Mi ricorderò di questo autunno splendido e fuggitivo dalla luce migrante, curva al vento sul dorso delle canne. La piena dei canali è salita alla cintura e mi ci sono immerso disseccato dalla siccità. Quando sarò con gli amici nelle notti di città farò la storia di questi giorni di ventura, di mio padre che a pestar l'uva s'era fatti i piedi rossi, di mia madre timorosa che porta un uovo caldo nella mano ed è più felice d'una sposa. Mio padre parlava di quel ciliegio piantato il giorno delle nozze, mi diceva, quest'anno non ha avuto fioritura, e sognava di farne il letto nuziale a me primogenito. Il vento di tramontana apriva il cielo al quarto di luna. La luna coi corni rosei, appena spuntati, di una vitella! Domani si potrà seminare, diceva mio padre. Sul palmo aperto della mano guardavo i solchi chiari contro il fuoco, io sentivo scoppiare il seme nel suo cuore, io vedevo nei suoi occhi fiammeggiare la conca spigata.

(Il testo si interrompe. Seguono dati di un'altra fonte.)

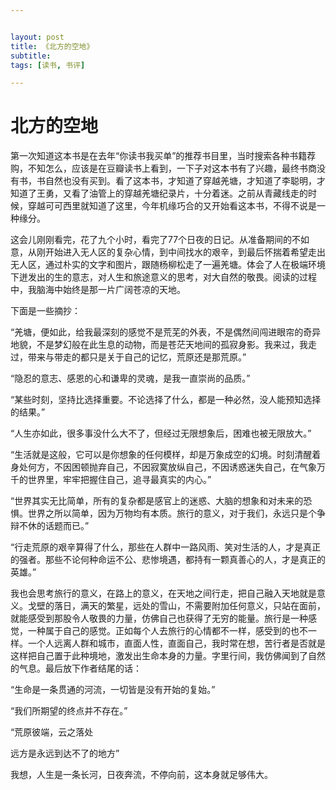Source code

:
 ```yaml
---


layout: post
title: 《北方的空地》
subtitle: 
tags: [读书, 书评]

---
```


<head>
    <script src="https://cdn.mathjax.org/mathjax/latest/MathJax.js?config=TeX-AMS-MML_HTMLorMML" type="text/javascript"></script>
    <script type="text/x-mathjax-config">
        MathJax.Hub.Config({
            tex2jax: {
            skipTags: ['script', 'noscript', 'style', 'textarea', 'pre'],
            inlineMath: [['$','$']]
            }
        });
    </script>
</head>


# 北方的空地

第一次知道这本书是在去年“你读书我买单”的推荐书目里，当时搜索各种书籍荐购，不知怎么，应该是在豆瓣读书上看到，一下子对这本书有了兴趣，最终书商没有书，书自然也没有买到。看了这本书，才知道了穿越羌塘，才知道了李聪明，才知道了王勇，又看了油管上的穿越羌塘纪录片，十分着迷。之前从青藏线走的时候，穿越可可西里就知道了这里，今年机缘巧合的又开始看这本书，不得不说是一种缘分。

这会儿刚刚看完，花了九个小时，看完了77个日夜的日记。从准备期间的不如意，从刚开始进入无人区的复杂心情，到中间找水的艰辛，到最后怀揣着希望走出无人区，通过朴实的文字和图片，跟随杨柳松走了一遍羌塘。体会了人在极端环境下迸发出的生的意志，对人生和旅途意义的思考，对大自然的敬畏。阅读的过程中，我脑海中始终是那一片广阔苍凉的天地。

下面是一些摘抄：

“羌塘，便如此，给我最深刻的感觉不是荒芜的外表，不是偶然间闯进眼帘的奇异地貌，不是梦幻般在此生息的动物，而是苍茫天地间的孤寂身影。我来过，我走过，带来与带走的都只是关于自己的记忆，荒原还是那荒原。”

“隐忍的意志、感恩的心和谦卑的灵魂，是我一直崇尚的品质。”

“某些时刻，坚持比选择重要。不论选择了什么，都是一种必然，没人能预知选择的结果。”

“人生亦如此，很多事没什么大不了，但经过无限想象后，困难也被无限放大。”

“生活就是这般，它可以是你想象的任何模样，却是万象成空的幻境。时刻清醒着身处何方，不因困顿抛弃自己，不因寂寞放纵自己，不因诱惑迷失自己，在气象万千的世界里，牢牢把握住自己，追寻最真实的内心。”

“世界其实无比简单，所有的复杂都是感官上的迷惑、大脑的想象和对未来的恐惧。世界之所以简单，因为万物均有本质。旅行的意义，对于我们，永远只是个争辩不休的话题而已。”

“行走荒原的艰辛算得了什么，那些在人群中一路风雨、笑对生活的人，才是真正的强者。那些不论何种命运不公、悲惨境遇，都持有一颗真善心的人，才是真正的英雄。”

我也会思考旅行的意义，在路上的意义，在天地之间行走，把自己融入天地就是意义。戈壁的落日，满天的繁星，远处的雪山，不需要附加任何意义，只站在面前，就能感受到那股令人敬畏的力量，仿佛自己也获得了无穷的能量。旅行是一种感觉，一种属于自己的感觉。正如每个人去旅行的心情都不一样，感受到的也不一样。一个人远离人群和城市，直面人性，直面自己，我时常在想，苦行者是否就是这样把自己置于此种境地，激发出生命本身的力量。字里行间，我仿佛闻到了自然的气息。最后放下作者结尾的话：

“生命是一条贯通的河流，一切皆是没有开始的复始。”

“我们所期望的终点并不存在。”

“荒原彼端，云之落处

远方是永远到达不了的地方”

我想，人生是一条长河，日夜奔流，不停向前，这本身就足够伟大。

Commento Il componimento è ispirato ad un breve soggiorno che Sinisgalli fece a Montemurro, quando già da tempo si era trasferito stabilmente a Milano. Ha superato la soglia dei cinquant’anni quando scrive questi versi: il tempo che sembra avere perso di valore è una fuga di giorni da togliere il fiato, è un arco che allontana la memoria, la buona memoria dell’infanzia e dell’adolescenza, della gioventù descritta nella poesia. Diventa amaro allora volgersi indietro, ritrovare quel torrente della Lucania che apriva la strada al sogno di bambini, che spalancava regni fiabeschi nelle campagne potentine. Ora il guado è un altro, altra è la frontiera da passare: quella di un viaggio verso un mondo ignoto.